▶ [Source data]:

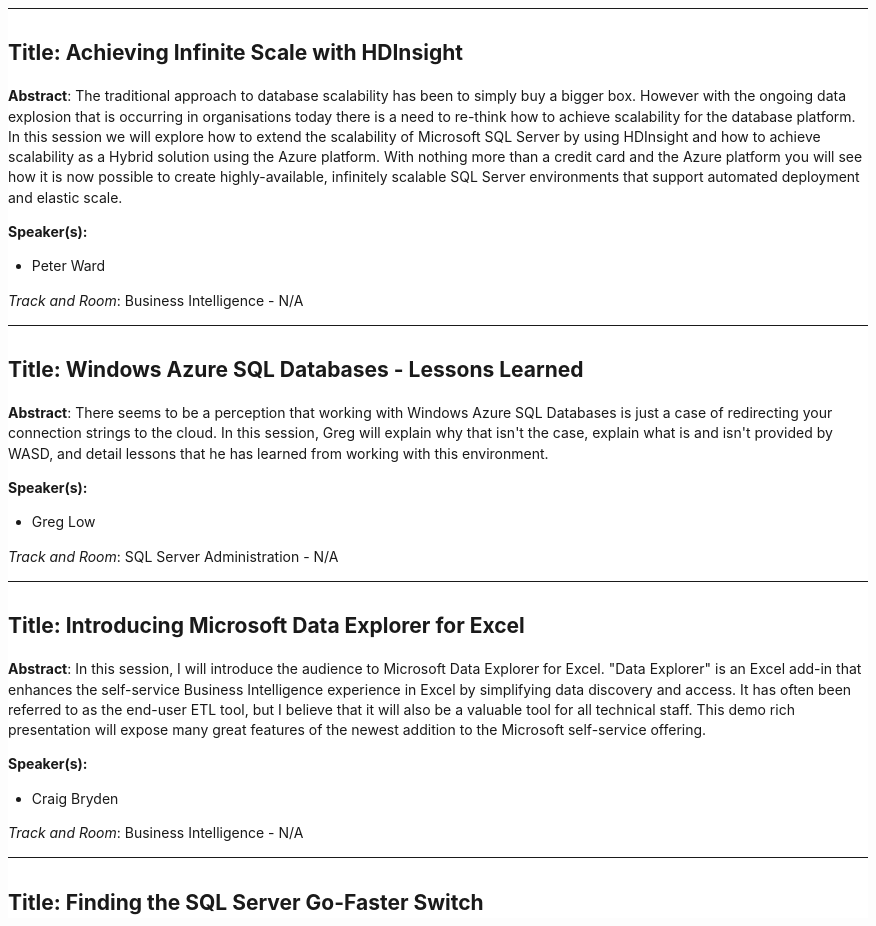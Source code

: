 ----------------------------------------------------------------------------------- 
 
 
## Title: Achieving Infinite Scale with HDInsight
 
**Abstract**:
The traditional approach to database scalability has been to simply buy a bigger box. However with the ongoing data explosion that is occurring in organisations today there is a need to re-think how to achieve scalability for the database platform. In this session we will explore how to extend the scalability of Microsoft SQL Server by using HDInsight and how to achieve scalability as a Hybrid solution using the Azure platform. With nothing more than a credit card and the Azure platform you will see how it is now possible to create highly-available, infinitely scalable SQL Server environments that support automated deployment and elastic scale. 
 
**Speaker(s):**
- Peter Ward
 
*Track and Room*: Business Intelligence - N/A
 
----------------------------------------------------------------------------------- 
 
 
## Title: Windows Azure SQL Databases - Lessons Learned
 
**Abstract**:
There seems to be a perception that working with Windows Azure SQL Databases is just a case of redirecting your connection strings to the cloud. In this session, Greg will explain why that isn't the case, explain what is and isn't provided by WASD, and detail lessons that he has learned from working with this environment.
 
**Speaker(s):**
- Greg Low
 
*Track and Room*: SQL Server  Administration - N/A
 
----------------------------------------------------------------------------------- 
 
 
## Title: Introducing Microsoft Data Explorer for Excel
 
**Abstract**:
In this session, I will introduce the audience to Microsoft Data Explorer for Excel. "Data Explorer" is an Excel add-in that enhances the self-service Business Intelligence experience in Excel by simplifying data discovery and access. It has often been referred to as the end-user ETL tool, but I believe that it will also be a valuable tool for all technical staff. This demo rich presentation will expose many great features of the newest addition to the Microsoft self-service offering.
 
**Speaker(s):**
- Craig Bryden
 
*Track and Room*: Business Intelligence - N/A
 
----------------------------------------------------------------------------------- 
 
 
## Title: Finding the SQL Server Go-Faster Switch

▶ [Your instructions]:
Every entry above needs to be copied exactly, apart from its pictures.

▶ [Task answer]:
Source code

: ----------------------------------------------------------------------------------- 
 
 
## Title: Achieving Infinite Scale with HDInsight
 
**Abstract**:
The traditional approach to database scalability has been to simply buy a bigger box. However with the ongoing data explosion that is occurring in organisations today there is a need to re-think how to achieve scalability for the database platform. In this session we will explore how to extend the scalability of Microsoft SQL Server by using HDInsight and how to achieve scalability as a Hybrid solution using the Azure platform. With nothing more than a credit card and the Azure platform you will see how it is now possible to create highly-available, infinitely scalable SQL Server environments that support automated deployment and elastic scale. 
 
**Speaker(s):**
- Peter Ward
 
*Track and Room*: Business Intelligence - N/A
 
----------------------------------------------------------------------------------- 
 
 
## Title: Windows Azure SQL Databases - Lessons Learned
 
**Abstract**:
There seems to be a perception that working with Windows Azure SQL Databases is just a case of redirecting your connection strings to the cloud. In this session, Greg will explain why that isn't the case, explain what is and isn't provided by WASD, and detail lessons that he has learned from working with this environment.
 
**Speaker(s):**
- Greg Low
 
*Track and Room*: SQL Server  Administration - N/A
 
----------------------------------------------------------------------------------- 
 
 
## Title: Introducing Microsoft Data Explorer for Excel
 
**Abstract**:
In this session, I will introduce the audience to Microsoft Data Explorer for Excel. "Data Explorer" is an Excel add-in that enhances the self-service Business Intelligence experience in Excel by simplifying data discovery and access. It has often been referred to as the end-user ETL tool, but I believe that it will also be a valuable tool for all technical staff. This demo rich presentation will expose many great features of the newest addition to the Microsoft self-service offering.
 
**Speaker(s):**
- Craig Bryden
 
*Track and Room*: Business Intelligence - N/A
 
----------------------------------------------------------------------------------- 
 
 
## Title: Finding the SQL Server Go-Faster Switch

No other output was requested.